Your humble zombie forensicator has been quiet lately.  This was partly due to the prolonged bitterly cold conditions that generally render us un-ambulatory until the thaw.  However I have also been trying to get my python chops in order and have been studying the iTunes backup format.
So, I have written some scripts to help parsing the iTunes backup that I am going to share with you.

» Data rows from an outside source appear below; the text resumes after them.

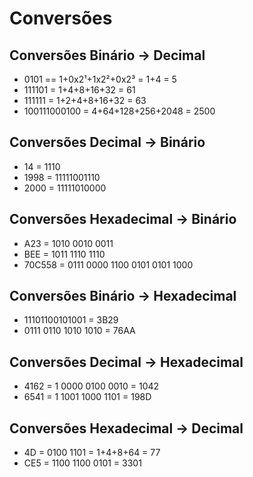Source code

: # Conversões

## Conversões Binário -> Decimal

- 0101 == 1+0x2¹+1x2²+0x2³ = 1+4 = 5
- 111101 = 1+4+8+16+32 = 61
- 111111 = 1+2+4+8+16+32 = 63
- 100111000100 = 4+64+128+256+2048 = 2500

## Conversões Decimal -> Binário

- 14 = 1110
- 1998 = 11111001110
- 2000 = 11111010000

## Conversões Hexadecimal -> Binário

- A23 = 1010 0010 0011
- BEE = 1011 1110 1110
- 70C558 = 0111 0000 1100 0101 0101 1000

## Conversões Binário -> Hexadecimal

- 11101100101001 = 3B29
- 0111 0110 1010 1010 = 76AA

## Conversões Decimal -> Hexadecimal

- 4162 = 1 0000 0100 0010 = 1042
- 6541 = 1 1001 1000 1101 = 198D

## Conversões Hexadecimal -> Decimal

- 4D = 0100 1101 = 1+4+8+64 = 77
- CE5 = 1100 1100 0101 = 3301
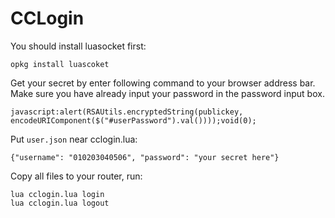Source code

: # CCLogin

You should install luasocket first:

	opkg install luascoket

Get your secret by enter following command to your browser address bar.
Make sure you have already input your password in the password input box.

	javascript:alert(RSAUtils.encryptedString(publickey, encodeURIComponent($("#userPassword").val())));void(0);

Put `user.json` near cclogin.lua:

	{"username": "010203040506", "password": "your secret here"}

Copy all files to your router, run:

	lua cclogin.lua login
	lua cclogin.lua logout
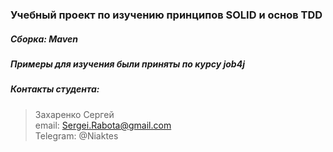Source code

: ### Учебный проект по изучению принципов SOLID и основ TDD
##### Сборка: Maven 
##### Примеры для изучения были приняты по курсу job4j
##### Контакты студента: 
> Захаренко Сергей <br>
email: Sergei.Rabota@gmail.com <br>
Telegram: @Niaktes <br>
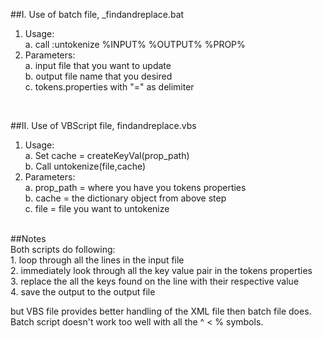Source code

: ##I. Use of batch file, _findandreplace.bat<br />
  1. Usage:<br />
    a. call :untokenize %INPUT% %OUTPUT% %PROP%<br />
  2. Parameters:<br />
    a. input file that you want to update<br />
    b. output file name that you desired<br />
    c. tokens.properties with "=" as delimiter<br />
<br />

##II. Use of VBScript file, findandreplace.vbs<br />
  1. Usage:<br />
    a. Set cache = createKeyVal(prop_path)<br />
    b. Call untokenize(file,cache)<br />
  2. Parameters:<br />
    a. prop_path = where you have you tokens properties<br />
    b. cache = the dictionary object from above step<br />
    c. file = file you want to untokenize<br />
		      
<br />
##Notes<br />
Both scripts do following:<br />
  1. loop through all the lines in the input file<br />
  2. immediately look through all the key value pair in the tokens properties<br />
  3. replace the all the keys found on the line with their respective value<br />
  4. save the output to the output file<br />

but VBS file provides better handling of the XML file then batch file does.<br />
Batch script doesn't work too well with all the ^ < % symbols.<br />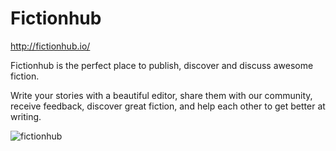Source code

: # Fictionhub


<!-- [![Join the chat at https://gitter.im/raymestalez/fictionhub](https://badges.gitter.im/Join%20Chat.svg)](https://gitter.im/raymestalez/fictionhub?utm_source=badge&utm_medium=badge&utm_campaign=pr-badge&utm_content=badge) -->

http://fictionhub.io/

Fictionhub is the perfect place to publish, discover and discuss awesome fiction.

Write your stories with a beautiful editor, share them with our community, receive feedback, discover great fiction, and help each other to get better at writing.


![fictionhub](https://raw.githubusercontent.com/raymestalez/fictionhub/master/fictionhub/static/img/fictionhub3_small.png)

<!-- # To Contributors -->
<!-- If you want to contribute to this project and make it more awesome, here's what you can do: -->

<!-- - First and foremost - feedback, ideas, and bug reports. -->
<!--   At this point I'm actively refactoring code, so it will be hard to make a meaningful contribution on the backend, but you can use the website and write me your thoughts about it or suggest new features to raymestalez@gmail.com - I will be very grateful =) -->
<!-- - If you are a javascript person - consider forking [this editor](https://github.com/lepture/editor) and figuring out how to make it work well on mobile. -->

<!-- 
# To-Do

[Major cleanup](https://gist.github.com/raymestalez/4710ae5b406bf1216199).  
The most basic features are done, now - refactoring and cleaning the code according to PEP8 and 2 Scoops of Django.


# Upcoming Features

- [Minor improvements](https://gist.github.com/raymestalez/890f98d47401431defbc)
- RSS
  - Proper rss/atom feed for a story.
  - RSS of all stories.
- Import
  - Import RSS feeds
    - Full text import from wordpress feeds?
    - convert html to markdown
  - Import from fanfiction.net
    - Regularly update some stories.
  - Dropbox import:
      - Convenient way to authorize dropbox from preferences.
      - Look into directories, search within, directory name = hub
      - Changing titles
      - Deleting deleted files.  
        when slug doesn't exit?
  - Convenient manual import?
    - Paste preformatted text?
- REST API

&nbsp;

- Stats and metrics
  - Top users. Most active, by words/week, by karma, by views, etc.
- ePub/PDF export.
  html and markdown too?
- Wiki
  Edit history.
- Writing Prompts
  - with reddit reposting?
- Challenges
  - with reddit reposting? to /r/rational weekly challenges.

[Content](https://gist.github.com/raymestalez/4f27da8e0e03e52e1885)

## Future

- Search
  - Superior search engine.
	(now just using query to find matching text)
  - Filtering by hubs - union/intersection/exclude options.
	(search for stories containing all the hubs or any one of the hubs)
	with circle icons.
  - By author/date/length/rating/etc.
  - When there's too much hubs - search/filter hubs in the sidebar.
- Recommendation engine.
    - top-rated stories by all users that gave 5 stars to a particular story?
 -->
<!--
- Store
  Brainstorm and discuss with community,
  decide on the best model, profitable to authors, convenient to readers:
	- Monthly subscription to all paid stories like on apple music?  
	  readers get access to everything for ~$10/mo,  
	  authors get rewarded in proportion to how much their stories have been read?
	- "Paid channels", subscribe to all author's updates? - meh
	- Micropayments? - meh
	- Ebook store?
    - Patreon kind of model? - meh
    - What else?
-->

<!-- - [Maybe](https://gist.github.com/raymestalez/8252dfa470857c3c6764) -->
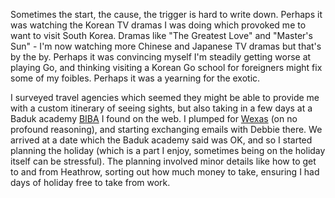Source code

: Sometimes the start, the cause, the trigger is hard to write down. Perhaps it was watching the Korean TV
dramas I was doing which provoked me to want to visit South Korea. Dramas like "The Greatest Love" and
"Master's Sun" - I'm now watching more Chinese and Japanese TV dramas but that's by the by. Perhaps it
was convincing myself I'm steadily getting worse at playing Go, and thinking visiting a Korean Go school
for foreigners might fix some of my foibles. Perhaps it was a yearning for the exotic.

I surveyed travel agencies which seemed they might be able to provide me with a custom itinerary of
seeing sights,
but also taking in a few days at a Baduk academy [BIBA](http://www.bibabaduk.net/) I found on the web.
I plumped for [Wexas](https://www.wexas.com/) (on no profound reasoning),
and starting exchanging emails with Debbie there.
We arrived at a date which the Baduk academy said was OK, and so I started planning the holiday
(which is a part I enjoy, sometimes being on the holiday itself can be stressful). The planning
involved minor details like how to get to and from Heathrow, sorting out how much money to take,
ensuring I had days of holiday free to take from work.
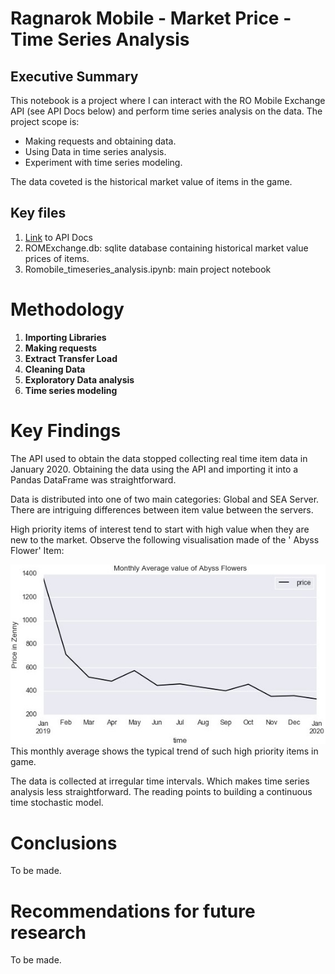 # Ragnarok Mobile - Market Price - Time Series Analysis

## Executive Summary
This notebook is a project where I can interact with the RO Mobile Exchange API (see API Docs below) and perform time series analysis on the data. The project scope is:

- Making requests and obtaining data.
- Using Data in time series analysis.
- Experiment with time series modeling.

The data coveted is the historical market value of items in the game.

## Key files
1. [Link](https://jessicayeh.github.io/rom-exchange-openapi/#section/Recent-Changes) to API Docs
2. ROMExchange.db: sqlite database containing historical market value prices of items.
3. Romobile_timeseries_analysis.ipynb: main project notebook

# Methodology

1. **Importing Libraries**  
2. **Making requests**  
3. **Extract Transfer Load**  
4. **Cleaning Data**  
5. **Exploratory Data analysis**  
5. **Time series modeling**  

# Key Findings
The API used to obtain the data stopped collecting real time item data in January 2020. 
Obtaining the data using the API and importing it into a Pandas DataFrame was straightforward. 

Data is distributed into one of two main categories: Global and SEA Server.
There are intriguing differences between item value between the servers.

High priority items of interest tend to start with high value when they are new to the market.
Observe the following visualisation made of the ' Abyss Flower' Item:

![monthly average of Abyss Flowers](./Images/AbyssFlower_monthly_avg_price.jpg)  
This monthly average shows the typical trend of such high priority items in game.

The data is collected at irregular time intervals. Which makes time series analysis less straightforward.
The reading points to building a continuous time stochastic model.

# Conclusions

To be made.
# Recommendations for future research
To be made.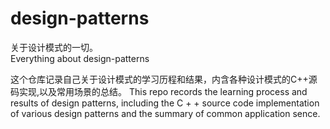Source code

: # design-patterns
关于设计模式的一切。   
Everything about design-patterns

这个仓库记录自己关于设计模式的学习历程和结果，内含各种设计模式的C++源码实现,以及常用场景的总结。
This repo records the learning process and results of design patterns, including the C + + source code implementation of various design patterns and the summary of common application sence.
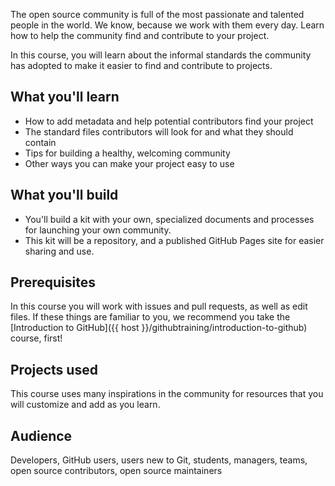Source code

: The open source community is full of the most passionate and talented people in the world. We know, because we work with them every day. Learn how to help the community find and contribute to your project.

In this course, you will learn about the informal standards the community has adopted to make it easier to find and contribute to projects.

## What you'll learn

- How to add metadata and help potential contributors find your project
- The standard files contributors will look for and what they should contain
- Tips for building a healthy, welcoming community
- Other ways you can make your project easy to use

## What you'll build

- You'll build a kit with your own, specialized documents and processes for launching your own community. 
- This kit will be a repository, and a published GitHub Pages site for easier sharing and use.

## Prerequisites

In this course you will work with issues and pull requests, as well as edit files. If these things are familiar to you, we recommend you take the [Introduction to GitHub]({{ host }}/githubtraining/introduction-to-github) course, first!

## Projects used

This course uses many inspirations in the community for resources that you will customize and add as you learn.

## Audience

Developers, GitHub users, users new to Git, students, managers, teams, open source contributors, open source maintainers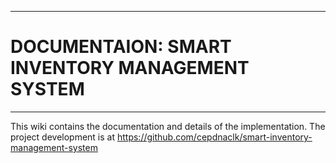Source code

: ___
# DOCUMENTAION: SMART INVENTORY MANAGEMENT SYSTEM
___

This wiki contains the documentation and details of the implementation. 
The project development is at https://github.com/cepdnaclk/smart-inventory-management-system

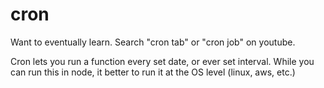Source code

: # cron

Want to eventually learn. Search "cron tab" or "cron job" on youtube.

Cron lets you run a function every set date, or ever set interval. While you can run this in node, it better to run it at the OS level (linux, aws, etc.)
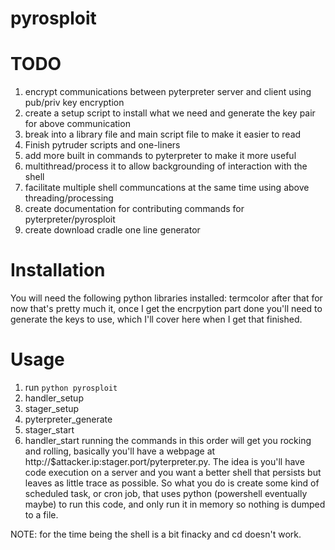 # pyrosploit
# TODO
1. encrypt communications between pyterpreter server and client using pub/priv key encryption
2. create a setup script to install what we need and generate the key pair for above communication
3. break into a library file and main script file to make it easier to read
4. Finish pytruder scripts and one-liners
5. add more built in commands to pyterpreter to make it more useful
6. multithread/process it to allow backgrounding of interaction with the shell
7. facilitate multiple shell communcations at the same time using above threading/processing
8. create documentation for contributing commands for pyterpreter/pyrosploit
9. create download cradle one line generator

# Installation
You will need the following python libraries installed: termcolor
after that for now that's pretty much it, once I get the encrpytion part done you'll need to generate the keys to use, which I'll cover here when I get that finished.

# Usage
1. run `python pyrosploit`
2. handler_setup
3. stager_setup
4. pyterpreter_generate
5. stager_start
6. handler_start
running the commands in this order will get you rocking and rolling, basically you'll have a webpage at http://$attacker.ip:stager.port/pyterpreter.py.  The idea is you'll have code execution on a server and you want a better shell that persists but leaves as little trace as possible.  So what you do is create some kind of scheduled task, or cron job, that uses python (powershell eventually maybe) to run this code, and only run it in memory so nothing is dumped to a file.

NOTE: for the time being the shell is a bit finacky and cd doesn't work.
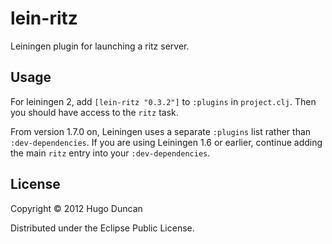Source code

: # lein-ritz

Leiningen plugin for launching a ritz server.

## Usage

For leiningen 2, add `[lein-ritz "0.3.2"]` to `:plugins` in `project.clj`.  Then
you should have access to the `ritz` task.

From version 1.7.0 on, Leiningen uses a separate `:plugins` list rather than
`:dev-dependencies`. If you are using Leiningen 1.6 or earlier, continue adding
the main `ritz` entry into your `:dev-dependencies`.

## License

Copyright © 2012 Hugo Duncan

Distributed under the Eclipse Public License.
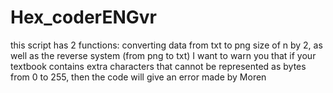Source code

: # Hex_coderENGvr
this script has 2 functions: converting data from txt to png size of n by 2, as well as the reverse system (from png to txt) I want to warn you that if your textbook contains extra characters that cannot be represented as bytes from 0 to 255, then the code will give an error
made by Moren
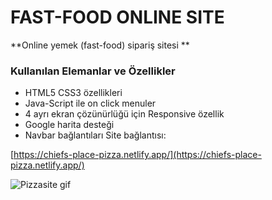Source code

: # FAST-FOOD ONLINE SITE
**Online yemek (fast-food) sipariş sitesi **

### Kullanılan Elemanlar ve Özellikler
 - HTML5 CSS3 özellikleri
 - Java-Script ile on click menuler
 - 4 ayrı ekran çözünürlüğü için Responsive özellik
 - Google harita desteği
 - Navbar bağlantıları
 Site bağlantısı:



 [https://chiefs-place-pizza.netlify.app/](https://chiefs-place-pizza.netlify.app/)
 
![Pizzasite gif](/images/pizzasite.gif)
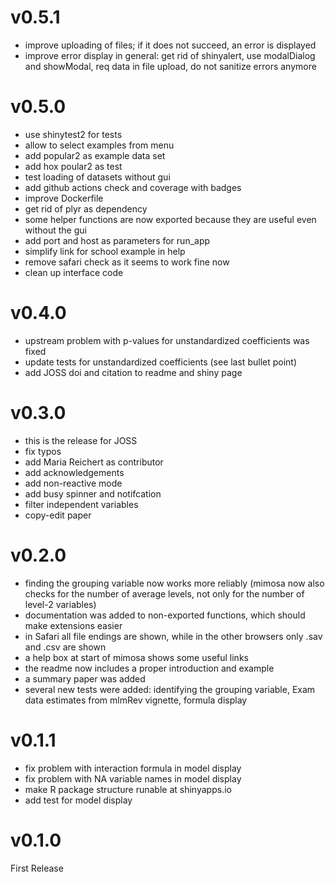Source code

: #

# v0.5.1

- improve uploading of files; if it does not succeed, an error is displayed
- improve error display in general: get rid of shinyalert, use modalDialog and showModal, req data in file upload, do not sanitize errors anymore

# v0.5.0

- use shinytest2 for tests
- allow to select examples from menu
- add popular2 as example data set
- add hox poular2 as test
- test loading of datasets without gui
- add github actions check and coverage with badges
- improve Dockerfile
- get rid of plyr as dependency
- some helper functions are now exported because they are useful even without the gui
- add port and host as parameters for run_app
- simplify link for school example in help
- remove safari check as it seems to work fine now
- clean up interface code

# v0.4.0

- upstream problem with p-values for unstandardized coefficients was fixed
- update tests for unstandardized coefficients (see last bullet point)
- add JOSS doi and citation to readme and shiny page

# v0.3.0
- this is the release for JOSS
- fix typos
- add Maria Reichert as contributor
- add acknowledgements
- add non-reactive mode
- add busy spinner and notifcation
- filter independent variables
- copy-edit paper

# v0.2.0

- finding the grouping variable now works more reliably (mimosa now also checks for the number of average levels, not only for the number of level-2 variables)
- documentation was added to non-exported functions, which should make extensions easier
- in Safari all file endings are shown, while in the other browsers only .sav and .csv are shown
- a help box at start of mimosa shows some useful links
- the readme now includes a proper introduction and example
- a summary paper was added
- several new tests were added: identifying the grouping variable, Exam data estimates from mlmRev vignette, formula display

# v0.1.1

- fix problem with interaction formula in model display
- fix problem with NA variable names in model display
- make R package structure runable at shinyapps.io
- add test for model display

# v0.1.0

First Release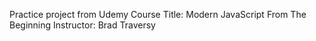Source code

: Practice project from Udemy Course
Title: Modern JavaScript From The Beginning
Instructor: Brad Traversy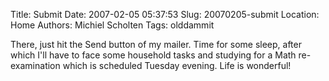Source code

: Title: Submit
Date: 2007-02-05 05:37:53
Slug: 20070205-submit
Location: Home
Authors: Michiel Scholten
Tags: olddammit

<p>There, just hit the Send button of my mailer. Time for some sleep, after which I'll have to face some household tasks and studying for a Math re-examination which is scheduled Tuesday evening. Life is wonderful!</p>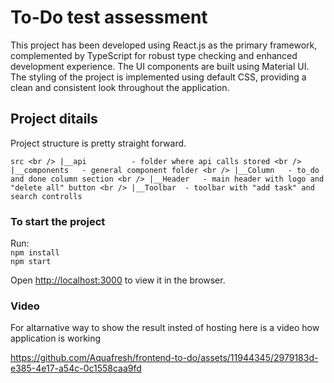 # To-Do test assessment

This project has been developed using React.js as the primary framework, complemented by TypeScript for robust type checking and enhanced development experience.
 The UI components are built using Material UI. The styling of the project is implemented using default CSS, providing a clean and consistent look throughout the application.

## Project ditails

Project structure is pretty straight forward.

`src <br />
  |__api          - folder where api calls stored <br />
  |__components   - general component folder <br />
      |__Column   - to_do and done column section <br />
      |__Header   - main header with logo and "delete all" button <br />
      |__Toolbar  - toolbar with "add task" and search controlls`


### To start the project

Run:<br />
`npm install` <br />
`npm start`

Open [http://localhost:3000](http://localhost:3000) to view it in the browser.


### Video
For altarnative way to show the result insted of hosting here is a video how application is working

https://github.com/Aquafresh/frontend-to-do/assets/11944345/2979183d-e385-4e17-a54c-0c1558caa9fd

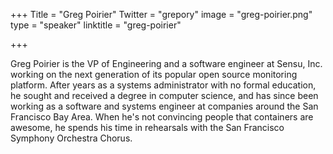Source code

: +++
Title = "Greg Poirier"
Twitter = "grepory"
image = "greg-poirier.png"
type = "speaker"
linktitle = "greg-poirier"

+++

Greg Poirier is the VP of Engineering and a software engineer at Sensu, Inc. working on the next generation of its popular open source monitoring platform. After years as a systems administrator with no formal education, he sought and received a degree in computer science, and has since been working as a software and systems engineer at companies around the San Francisco Bay Area. When he's not convincing people that containers are awesome, he spends his time in rehearsals with the San Francisco Symphony Orchestra Chorus.
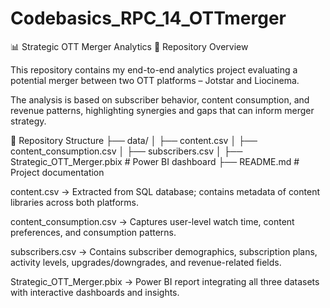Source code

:# Codebasics_RPC_14_OTTmerger
📊 Strategic OTT Merger Analytics
📂 Repository Overview

This repository contains my end-to-end analytics project evaluating a potential merger between two OTT platforms – Jotstar and Liocinema.

The analysis is based on subscriber behavior, content consumption, and revenue patterns, highlighting synergies and gaps that can inform merger strategy.

📁 Repository Structure
├── data/
│   ├── content.csv
│   ├── content_consumption.csv
│   ├── subscribers.csv
│
├── Strategic_OTT_Merger.pbix   # Power BI dashboard
├── README.md                   # Project documentation


content.csv → Extracted from SQL database; contains metadata of content libraries across both platforms.

content_consumption.csv → Captures user-level watch time, content preferences, and consumption patterns.

subscribers.csv → Contains subscriber demographics, subscription plans, activity levels, upgrades/downgrades, and revenue-related fields.

Strategic_OTT_Merger.pbix → Power BI report integrating all three datasets with interactive dashboards and insights.
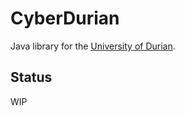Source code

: # CyberDurian

Java library for the [University of Durian](https://www.theage.com.au/national/victoria/hundreds-evacuated-as-rotting-durian-sparks-fears-of-gas-leak-20180428-p4zc8r.html).

## Status

WIP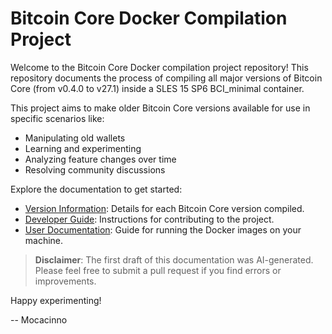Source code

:# Bitcoin Core Docker Compilation Project

Welcome to the Bitcoin Core Docker compilation project repository! This repository documents the process of compiling all major versions of Bitcoin Core (from v0.4.0 to v27.1) inside a SLES 15 SP6 BCI_minimal container.

This project aims to make older Bitcoin Core versions available for use in specific scenarios like:

- Manipulating old wallets
- Learning and experimenting
- Analyzing feature changes over time
- Resolving community discussions

Explore the documentation to get started:

- [Version Information](./versions/README.md): Details for each Bitcoin Core version compiled.
- [Developer Guide](./developers/README.md): Instructions for contributing to the project.
- [User Documentation](./userdocs/README.md): Guide for running the Docker images on your machine.

> **Disclaimer**: The first draft of this documentation was AI-generated. Please feel free to submit a pull request if you find errors or improvements.

Happy experimenting!

-- Mocacinno
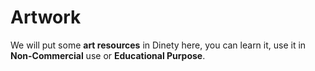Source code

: # Artwork
We will put some **art resources** in Dinety here, you can learn it, use it in **Non-Commercial** use or **Educational Purpose**.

I have had a run of cases where significant information has been found in the iTunes backups on computers that I have looked at.  If you weren't aware, owners of iPhone/iPad/iPod mobile devices can hook them up to their computers for backing-up purposes.   The resulting backups are a nuisance to process - all the files have been re-named based on hash values and have no file extension.  However, the backups contain significant amounts of data that can be useful to forensic examiner.   The main files of note are generally sqlite databases that can contain chat/messaging/email messages.  There are a number of popular chat/messaging/email apps on the iphone that appear over and over in the backups that I have looked at, they are generally:
Apple sms
google email

Luckily, there is lots of info on the 'net about how to deal with the sqlite databases that are created by the iPhone apps.   You should really start with the utterly essential Linux Sleuthing blog.  There are an essential series of articles on processing sqlite databases.   I suppose the main thing to bear in mind when dealing with sqlite databases is NOT to rely on automated tools.  By all means, use them to get an overview of the type of data available, but the most effective approach is to process them manually.   Understand the table and schema layouts and execute your own queries to extract data across tables.  Often automated tools will just dump all the data for each table sequentially.  It is only by doing cross table queries that you can marry up phone numbers to the owners of those phone numbers or screen names to unique user names.  There is no way I can improve on the info available in the Linux Sleuthing blog so please visit him to get the skinny on sqlite queries.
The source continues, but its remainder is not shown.